WHAT TO PRODUCE: Search the records for "results". Copy every line where it appears.

(Saved data entries)
○ ○ ○ ○

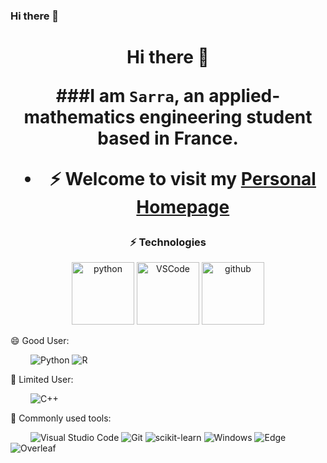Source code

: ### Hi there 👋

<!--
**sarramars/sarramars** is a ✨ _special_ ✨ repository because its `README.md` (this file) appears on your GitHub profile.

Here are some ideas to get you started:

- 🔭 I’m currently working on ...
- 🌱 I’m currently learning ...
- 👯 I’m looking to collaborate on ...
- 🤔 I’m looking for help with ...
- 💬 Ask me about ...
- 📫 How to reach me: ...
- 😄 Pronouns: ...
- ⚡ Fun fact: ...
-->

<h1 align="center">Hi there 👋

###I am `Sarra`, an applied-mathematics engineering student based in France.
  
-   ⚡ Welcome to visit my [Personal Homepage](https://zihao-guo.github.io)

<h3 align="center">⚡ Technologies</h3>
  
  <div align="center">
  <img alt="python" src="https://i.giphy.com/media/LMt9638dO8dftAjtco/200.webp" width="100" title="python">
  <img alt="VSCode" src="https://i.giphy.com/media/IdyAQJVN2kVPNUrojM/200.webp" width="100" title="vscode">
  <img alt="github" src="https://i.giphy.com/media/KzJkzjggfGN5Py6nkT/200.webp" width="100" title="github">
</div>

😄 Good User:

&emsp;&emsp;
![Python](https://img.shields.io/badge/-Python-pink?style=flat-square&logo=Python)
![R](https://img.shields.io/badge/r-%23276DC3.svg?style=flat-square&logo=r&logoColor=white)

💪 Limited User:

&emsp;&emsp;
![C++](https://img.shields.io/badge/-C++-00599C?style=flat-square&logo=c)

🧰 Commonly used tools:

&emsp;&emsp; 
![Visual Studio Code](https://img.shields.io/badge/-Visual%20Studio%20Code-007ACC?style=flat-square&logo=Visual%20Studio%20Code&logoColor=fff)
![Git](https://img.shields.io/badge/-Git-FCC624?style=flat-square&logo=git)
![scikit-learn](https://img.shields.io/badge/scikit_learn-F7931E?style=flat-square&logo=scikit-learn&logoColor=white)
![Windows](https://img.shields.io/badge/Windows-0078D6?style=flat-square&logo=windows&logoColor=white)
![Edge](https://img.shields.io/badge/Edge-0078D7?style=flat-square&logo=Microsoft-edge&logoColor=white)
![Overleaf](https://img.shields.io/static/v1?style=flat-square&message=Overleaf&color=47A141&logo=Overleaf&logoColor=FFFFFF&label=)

○ ○ ○ ○

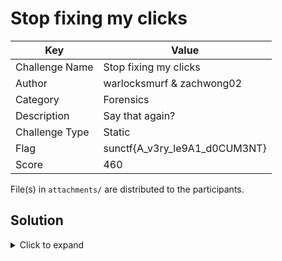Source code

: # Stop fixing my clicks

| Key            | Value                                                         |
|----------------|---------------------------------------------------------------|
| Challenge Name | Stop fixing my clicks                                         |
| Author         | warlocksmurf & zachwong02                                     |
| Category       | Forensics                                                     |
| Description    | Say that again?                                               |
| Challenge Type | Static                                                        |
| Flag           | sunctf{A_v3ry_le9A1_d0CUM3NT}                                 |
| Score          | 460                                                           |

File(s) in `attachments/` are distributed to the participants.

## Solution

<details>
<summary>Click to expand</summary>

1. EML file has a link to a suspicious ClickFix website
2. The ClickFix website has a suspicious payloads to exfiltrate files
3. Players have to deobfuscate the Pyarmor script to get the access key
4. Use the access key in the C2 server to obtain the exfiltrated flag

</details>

○ ○ ○ ○

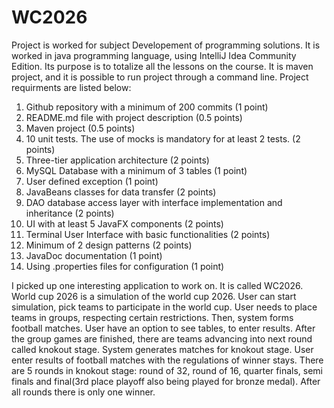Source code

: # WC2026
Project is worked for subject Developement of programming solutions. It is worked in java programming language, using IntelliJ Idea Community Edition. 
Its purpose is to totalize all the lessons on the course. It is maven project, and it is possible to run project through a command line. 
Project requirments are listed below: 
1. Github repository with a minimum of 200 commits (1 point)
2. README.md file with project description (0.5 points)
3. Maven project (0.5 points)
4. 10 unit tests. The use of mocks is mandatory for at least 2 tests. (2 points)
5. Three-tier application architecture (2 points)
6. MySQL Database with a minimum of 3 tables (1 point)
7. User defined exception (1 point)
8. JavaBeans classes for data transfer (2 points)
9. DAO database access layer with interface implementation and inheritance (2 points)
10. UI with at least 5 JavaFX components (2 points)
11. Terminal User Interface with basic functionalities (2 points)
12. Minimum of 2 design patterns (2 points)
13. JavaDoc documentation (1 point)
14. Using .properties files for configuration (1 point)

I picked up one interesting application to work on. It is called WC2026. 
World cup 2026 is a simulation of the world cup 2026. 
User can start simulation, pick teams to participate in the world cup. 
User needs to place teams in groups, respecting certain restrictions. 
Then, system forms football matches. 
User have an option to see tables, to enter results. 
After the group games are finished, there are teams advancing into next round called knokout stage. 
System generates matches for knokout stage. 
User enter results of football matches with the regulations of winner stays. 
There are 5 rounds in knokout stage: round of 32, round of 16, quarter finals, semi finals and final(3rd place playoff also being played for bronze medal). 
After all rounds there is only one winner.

○ ○ ○ ○

SOLUTION TO THE PROBLEM:
User have an option to see tables, to enter results. 
User enter results of football matches with the regulations of winner stays. 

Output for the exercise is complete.